With excess oxygen we know that the oxidation is complete, so the entire hydrocarbon turned into carbon dioxide and water. In this instance we can assume that the gases exhibit close to ideal gas behavior, so the volumes are equivalent to molar quantities. From the reactions given we know that the relative molar amounts of carbon dioxide and water is 30, the original hydrocarbon is 10, and the reduction of oxygen – what was consumed – is 16.
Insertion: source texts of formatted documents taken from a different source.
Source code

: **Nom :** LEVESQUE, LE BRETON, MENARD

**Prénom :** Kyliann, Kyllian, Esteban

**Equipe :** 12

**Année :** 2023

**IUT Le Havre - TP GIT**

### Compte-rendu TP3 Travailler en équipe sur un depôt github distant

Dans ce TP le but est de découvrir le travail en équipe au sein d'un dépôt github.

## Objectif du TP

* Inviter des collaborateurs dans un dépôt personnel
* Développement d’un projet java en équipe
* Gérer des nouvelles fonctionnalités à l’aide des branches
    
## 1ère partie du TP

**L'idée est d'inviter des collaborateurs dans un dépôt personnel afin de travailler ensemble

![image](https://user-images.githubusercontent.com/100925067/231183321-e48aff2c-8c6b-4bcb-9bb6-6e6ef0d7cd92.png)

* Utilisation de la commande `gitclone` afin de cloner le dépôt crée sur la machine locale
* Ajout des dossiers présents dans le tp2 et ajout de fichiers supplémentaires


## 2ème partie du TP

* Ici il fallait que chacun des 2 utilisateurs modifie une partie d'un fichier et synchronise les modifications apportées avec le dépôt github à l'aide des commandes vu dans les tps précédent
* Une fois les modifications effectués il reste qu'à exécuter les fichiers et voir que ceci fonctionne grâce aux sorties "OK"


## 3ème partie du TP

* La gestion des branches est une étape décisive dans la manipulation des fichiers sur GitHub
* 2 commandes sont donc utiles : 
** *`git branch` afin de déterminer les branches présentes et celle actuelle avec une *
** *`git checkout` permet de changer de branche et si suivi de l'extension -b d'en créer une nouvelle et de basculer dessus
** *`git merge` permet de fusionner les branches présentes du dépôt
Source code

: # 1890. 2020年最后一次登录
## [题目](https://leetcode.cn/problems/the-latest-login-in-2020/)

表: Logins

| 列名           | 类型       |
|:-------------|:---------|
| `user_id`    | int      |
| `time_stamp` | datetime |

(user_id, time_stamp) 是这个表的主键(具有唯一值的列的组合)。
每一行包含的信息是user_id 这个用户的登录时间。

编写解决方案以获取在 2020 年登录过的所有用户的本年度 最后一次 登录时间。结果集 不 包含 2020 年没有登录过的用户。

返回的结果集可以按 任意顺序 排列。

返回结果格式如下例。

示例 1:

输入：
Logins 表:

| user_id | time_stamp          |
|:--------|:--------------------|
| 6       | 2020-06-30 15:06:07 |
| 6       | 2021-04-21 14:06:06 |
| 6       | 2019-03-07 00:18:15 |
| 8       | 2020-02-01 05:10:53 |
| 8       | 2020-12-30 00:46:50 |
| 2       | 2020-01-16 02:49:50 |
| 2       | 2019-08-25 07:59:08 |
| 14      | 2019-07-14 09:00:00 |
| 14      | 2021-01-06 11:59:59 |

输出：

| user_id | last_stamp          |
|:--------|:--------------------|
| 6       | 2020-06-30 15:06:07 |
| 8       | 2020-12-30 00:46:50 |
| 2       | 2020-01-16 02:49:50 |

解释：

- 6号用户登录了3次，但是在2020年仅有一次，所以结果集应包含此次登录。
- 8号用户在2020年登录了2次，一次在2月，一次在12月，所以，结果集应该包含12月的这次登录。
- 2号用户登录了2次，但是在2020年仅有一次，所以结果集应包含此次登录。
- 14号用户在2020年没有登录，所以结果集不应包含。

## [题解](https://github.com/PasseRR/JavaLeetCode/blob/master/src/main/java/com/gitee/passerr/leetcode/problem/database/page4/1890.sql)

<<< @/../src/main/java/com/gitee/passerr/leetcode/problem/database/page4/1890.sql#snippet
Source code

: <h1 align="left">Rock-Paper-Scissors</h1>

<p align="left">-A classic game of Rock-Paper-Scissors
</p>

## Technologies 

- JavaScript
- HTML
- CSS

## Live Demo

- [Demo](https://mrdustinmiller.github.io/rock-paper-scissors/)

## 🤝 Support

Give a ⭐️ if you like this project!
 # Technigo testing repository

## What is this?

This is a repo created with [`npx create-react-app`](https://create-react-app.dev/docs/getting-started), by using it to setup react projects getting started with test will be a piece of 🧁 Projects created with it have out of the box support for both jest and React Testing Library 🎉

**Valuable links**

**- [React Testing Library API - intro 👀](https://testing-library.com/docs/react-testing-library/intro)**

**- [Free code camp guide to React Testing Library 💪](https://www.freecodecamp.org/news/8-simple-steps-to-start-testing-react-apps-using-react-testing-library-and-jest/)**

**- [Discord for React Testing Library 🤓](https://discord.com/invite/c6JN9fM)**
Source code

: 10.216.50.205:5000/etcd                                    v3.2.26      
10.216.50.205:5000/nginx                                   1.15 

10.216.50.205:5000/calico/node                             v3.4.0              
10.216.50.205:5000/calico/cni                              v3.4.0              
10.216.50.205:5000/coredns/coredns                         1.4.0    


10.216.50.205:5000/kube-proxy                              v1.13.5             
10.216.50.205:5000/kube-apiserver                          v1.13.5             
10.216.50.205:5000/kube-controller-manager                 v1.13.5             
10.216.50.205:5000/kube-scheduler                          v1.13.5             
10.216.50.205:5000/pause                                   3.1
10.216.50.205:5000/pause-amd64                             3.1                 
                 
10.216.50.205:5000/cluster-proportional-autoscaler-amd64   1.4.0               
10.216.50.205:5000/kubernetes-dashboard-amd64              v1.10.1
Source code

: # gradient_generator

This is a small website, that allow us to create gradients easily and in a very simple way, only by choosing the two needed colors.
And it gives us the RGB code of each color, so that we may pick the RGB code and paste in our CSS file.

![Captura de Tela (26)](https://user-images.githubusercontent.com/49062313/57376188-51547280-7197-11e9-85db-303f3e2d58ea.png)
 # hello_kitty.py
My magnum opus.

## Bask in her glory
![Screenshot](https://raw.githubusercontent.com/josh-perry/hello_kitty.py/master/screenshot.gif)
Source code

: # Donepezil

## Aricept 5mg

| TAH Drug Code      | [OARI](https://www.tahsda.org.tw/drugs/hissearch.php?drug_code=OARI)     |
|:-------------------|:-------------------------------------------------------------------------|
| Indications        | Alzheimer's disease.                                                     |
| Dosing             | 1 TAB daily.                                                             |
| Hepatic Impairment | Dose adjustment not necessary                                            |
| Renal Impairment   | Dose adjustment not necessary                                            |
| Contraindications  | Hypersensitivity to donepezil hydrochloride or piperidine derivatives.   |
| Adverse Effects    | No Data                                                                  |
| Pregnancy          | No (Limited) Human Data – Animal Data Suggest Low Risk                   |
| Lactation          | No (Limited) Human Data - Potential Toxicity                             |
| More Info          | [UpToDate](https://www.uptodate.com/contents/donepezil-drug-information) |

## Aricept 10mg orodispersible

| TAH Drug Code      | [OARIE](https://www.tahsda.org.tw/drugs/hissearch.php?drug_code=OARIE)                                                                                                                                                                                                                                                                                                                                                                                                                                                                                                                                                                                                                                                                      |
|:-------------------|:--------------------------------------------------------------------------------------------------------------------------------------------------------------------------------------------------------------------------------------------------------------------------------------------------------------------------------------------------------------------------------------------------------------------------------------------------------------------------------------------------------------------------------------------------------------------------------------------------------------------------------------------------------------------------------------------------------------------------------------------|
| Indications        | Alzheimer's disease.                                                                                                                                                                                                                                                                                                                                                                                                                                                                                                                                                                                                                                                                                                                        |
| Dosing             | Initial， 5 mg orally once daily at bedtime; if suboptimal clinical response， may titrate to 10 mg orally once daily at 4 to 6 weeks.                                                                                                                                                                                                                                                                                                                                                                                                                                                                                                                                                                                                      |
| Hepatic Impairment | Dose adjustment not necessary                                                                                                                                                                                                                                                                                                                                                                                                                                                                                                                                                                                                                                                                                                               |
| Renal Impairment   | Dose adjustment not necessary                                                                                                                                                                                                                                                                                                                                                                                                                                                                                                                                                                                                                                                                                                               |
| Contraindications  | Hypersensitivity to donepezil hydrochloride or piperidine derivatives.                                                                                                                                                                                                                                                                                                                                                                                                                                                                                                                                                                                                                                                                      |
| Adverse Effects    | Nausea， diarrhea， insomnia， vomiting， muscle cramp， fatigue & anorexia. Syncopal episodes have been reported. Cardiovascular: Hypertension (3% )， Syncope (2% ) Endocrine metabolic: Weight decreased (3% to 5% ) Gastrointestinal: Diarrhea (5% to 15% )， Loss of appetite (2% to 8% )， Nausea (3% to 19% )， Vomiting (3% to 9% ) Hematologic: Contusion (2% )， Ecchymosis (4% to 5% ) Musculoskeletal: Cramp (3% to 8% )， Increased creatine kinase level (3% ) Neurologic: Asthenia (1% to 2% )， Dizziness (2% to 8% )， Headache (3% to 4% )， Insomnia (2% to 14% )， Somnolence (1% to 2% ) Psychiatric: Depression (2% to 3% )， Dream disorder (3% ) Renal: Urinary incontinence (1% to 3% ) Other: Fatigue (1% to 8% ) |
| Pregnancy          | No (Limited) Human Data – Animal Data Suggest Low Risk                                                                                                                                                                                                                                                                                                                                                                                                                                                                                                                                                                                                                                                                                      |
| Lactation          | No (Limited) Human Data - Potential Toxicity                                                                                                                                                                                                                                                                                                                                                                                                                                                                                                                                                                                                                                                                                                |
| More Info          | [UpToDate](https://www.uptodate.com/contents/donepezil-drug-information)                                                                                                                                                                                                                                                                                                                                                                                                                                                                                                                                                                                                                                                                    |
#H_(n+2)C_n + (((n+2)/2)+n)O_2 → nCO_2 + ((n+2)/2)H_2O + xO_2#

Minimum original volume (moles) must be the sum of the decreases – 55. 10 for the HC leaves 45 for the oxygen. Assuming final products are all in the gas phase, the 10 volumes of HC must produce 10 volumes of #CO_2# and thus 6 of #H_2O# while consuming (depleting) 16 #O_2#. That means that only the HC volume was lost, or 10, not 25.

Even total water condensation at that point would only reduce the volume by another 6 volumes. But, that would mean the #CO_2# produced was 30 volumes. It doesn’t balance.